Tae-suk arpente les rues à moto. Il laisse des prospectus sur les poignées de porte des maisons. Quand il revient quelques jours après, il sait ainsi lesquelles sont désertées. Il y pénètre alors et occupe ces lieux inhabités, sans jamais rien y voler. Il va même jusqu'à laver le linge et réparer les objets cassés qui l'entourent. Un jour, il s'installe dans une maison aisée où habite Sun-houa, une femme maltraitée par son mari. Dès qu'il découvre sa présence, il quitte les lieux. Pourtant, ne pouvant l'oublier, il revient sur ses pas pour l'emmener avec lui. Dès lors, d'appartements en villas, de demeures en maisons, le couple partage en silence la solitude qui les unit.
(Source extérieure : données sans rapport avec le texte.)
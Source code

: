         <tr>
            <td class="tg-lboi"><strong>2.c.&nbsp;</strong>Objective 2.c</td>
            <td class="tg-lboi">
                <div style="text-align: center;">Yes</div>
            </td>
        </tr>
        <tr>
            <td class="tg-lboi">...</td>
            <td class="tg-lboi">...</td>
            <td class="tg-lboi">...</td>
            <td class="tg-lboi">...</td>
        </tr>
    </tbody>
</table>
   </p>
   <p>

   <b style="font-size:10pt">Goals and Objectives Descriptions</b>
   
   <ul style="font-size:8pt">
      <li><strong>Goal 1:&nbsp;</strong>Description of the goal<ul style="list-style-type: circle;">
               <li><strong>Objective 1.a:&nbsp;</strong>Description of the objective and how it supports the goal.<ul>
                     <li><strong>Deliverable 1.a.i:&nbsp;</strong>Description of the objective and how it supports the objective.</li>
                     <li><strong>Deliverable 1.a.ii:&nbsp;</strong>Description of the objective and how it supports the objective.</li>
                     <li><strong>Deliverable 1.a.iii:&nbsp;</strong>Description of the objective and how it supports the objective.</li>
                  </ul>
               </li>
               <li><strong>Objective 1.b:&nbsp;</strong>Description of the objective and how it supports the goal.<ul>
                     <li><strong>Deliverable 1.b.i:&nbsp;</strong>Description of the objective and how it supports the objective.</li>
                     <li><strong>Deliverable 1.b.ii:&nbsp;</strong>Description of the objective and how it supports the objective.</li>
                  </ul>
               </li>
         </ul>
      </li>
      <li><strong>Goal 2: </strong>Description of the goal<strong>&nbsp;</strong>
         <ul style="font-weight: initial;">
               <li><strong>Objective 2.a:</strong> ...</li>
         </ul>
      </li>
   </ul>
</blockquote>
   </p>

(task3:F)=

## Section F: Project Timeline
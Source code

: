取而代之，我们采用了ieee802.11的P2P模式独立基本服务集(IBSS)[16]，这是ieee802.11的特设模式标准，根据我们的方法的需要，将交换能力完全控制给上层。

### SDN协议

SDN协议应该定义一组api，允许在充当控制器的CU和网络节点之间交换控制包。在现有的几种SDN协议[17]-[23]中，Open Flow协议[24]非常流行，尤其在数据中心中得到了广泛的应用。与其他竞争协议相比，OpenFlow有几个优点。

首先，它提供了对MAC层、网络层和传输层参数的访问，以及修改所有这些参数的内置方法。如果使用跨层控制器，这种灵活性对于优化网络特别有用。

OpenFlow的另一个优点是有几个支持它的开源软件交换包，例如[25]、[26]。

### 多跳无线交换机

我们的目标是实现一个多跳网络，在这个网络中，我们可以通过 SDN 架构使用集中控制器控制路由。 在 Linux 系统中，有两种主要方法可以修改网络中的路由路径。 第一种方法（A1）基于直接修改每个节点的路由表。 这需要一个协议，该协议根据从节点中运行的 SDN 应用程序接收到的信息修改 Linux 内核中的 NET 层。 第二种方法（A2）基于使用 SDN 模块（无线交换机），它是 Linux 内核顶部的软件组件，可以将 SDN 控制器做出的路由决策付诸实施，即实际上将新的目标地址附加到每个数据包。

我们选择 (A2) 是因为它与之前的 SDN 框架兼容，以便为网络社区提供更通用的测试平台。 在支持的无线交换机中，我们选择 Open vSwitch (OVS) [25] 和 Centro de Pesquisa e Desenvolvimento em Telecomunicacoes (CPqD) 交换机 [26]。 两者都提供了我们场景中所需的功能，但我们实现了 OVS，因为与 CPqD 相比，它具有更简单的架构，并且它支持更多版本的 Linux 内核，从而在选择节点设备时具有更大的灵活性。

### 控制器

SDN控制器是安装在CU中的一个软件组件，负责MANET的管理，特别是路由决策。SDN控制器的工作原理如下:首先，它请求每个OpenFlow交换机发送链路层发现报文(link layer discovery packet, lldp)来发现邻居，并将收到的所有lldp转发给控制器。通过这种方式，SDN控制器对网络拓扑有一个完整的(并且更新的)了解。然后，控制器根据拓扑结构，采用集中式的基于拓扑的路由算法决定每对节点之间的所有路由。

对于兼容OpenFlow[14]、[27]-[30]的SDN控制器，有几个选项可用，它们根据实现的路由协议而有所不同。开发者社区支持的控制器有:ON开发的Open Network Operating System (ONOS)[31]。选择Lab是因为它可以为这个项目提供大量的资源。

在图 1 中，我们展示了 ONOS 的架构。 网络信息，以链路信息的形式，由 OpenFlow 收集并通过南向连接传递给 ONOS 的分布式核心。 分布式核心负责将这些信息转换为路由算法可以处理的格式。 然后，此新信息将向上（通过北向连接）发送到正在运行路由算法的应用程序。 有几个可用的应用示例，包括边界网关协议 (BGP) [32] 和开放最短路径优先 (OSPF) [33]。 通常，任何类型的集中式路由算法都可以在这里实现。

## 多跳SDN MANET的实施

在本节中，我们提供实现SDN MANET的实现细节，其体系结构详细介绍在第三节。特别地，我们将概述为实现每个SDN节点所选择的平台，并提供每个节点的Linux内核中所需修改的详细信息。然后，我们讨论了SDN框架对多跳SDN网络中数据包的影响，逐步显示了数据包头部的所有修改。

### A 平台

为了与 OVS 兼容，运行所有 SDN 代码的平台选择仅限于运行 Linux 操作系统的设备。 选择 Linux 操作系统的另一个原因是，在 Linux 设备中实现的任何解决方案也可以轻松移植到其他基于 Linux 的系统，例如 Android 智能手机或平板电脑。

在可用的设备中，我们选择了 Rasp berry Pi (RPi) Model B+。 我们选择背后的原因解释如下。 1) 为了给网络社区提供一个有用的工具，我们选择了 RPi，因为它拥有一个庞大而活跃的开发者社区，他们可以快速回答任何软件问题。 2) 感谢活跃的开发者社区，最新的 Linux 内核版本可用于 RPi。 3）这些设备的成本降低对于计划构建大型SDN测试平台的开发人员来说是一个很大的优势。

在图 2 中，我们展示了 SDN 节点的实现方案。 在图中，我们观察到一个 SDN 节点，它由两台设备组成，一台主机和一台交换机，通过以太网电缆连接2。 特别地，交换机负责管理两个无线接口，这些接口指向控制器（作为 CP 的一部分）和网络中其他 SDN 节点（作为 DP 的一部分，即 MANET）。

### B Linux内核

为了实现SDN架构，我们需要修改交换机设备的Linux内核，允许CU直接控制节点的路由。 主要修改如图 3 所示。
Histoire étrange et pénétrante, Locataires reçoit le Lion d'Argent du Festival de Venise en 2004. Réalisé par le cinéaste coréen Kim Ki-Duk, ce film empreint d'amour et de poésie est l'oeuvre la plus aboutie du metteur en scène. Aussi tendre qu'il paraît cruel et quasi surréaliste, Locataires est une expérience intense, portée par des comédiens bouleversants pour satire sociale douce-amère de la Corée d'aujourd'hui. Histoire d'amour d'un romantisme et d'une mélancolie infinie, au cours de laquelle les deux personnages n'échangent pas la moindre parole, ce film signe la consécration internationale du réalisateur.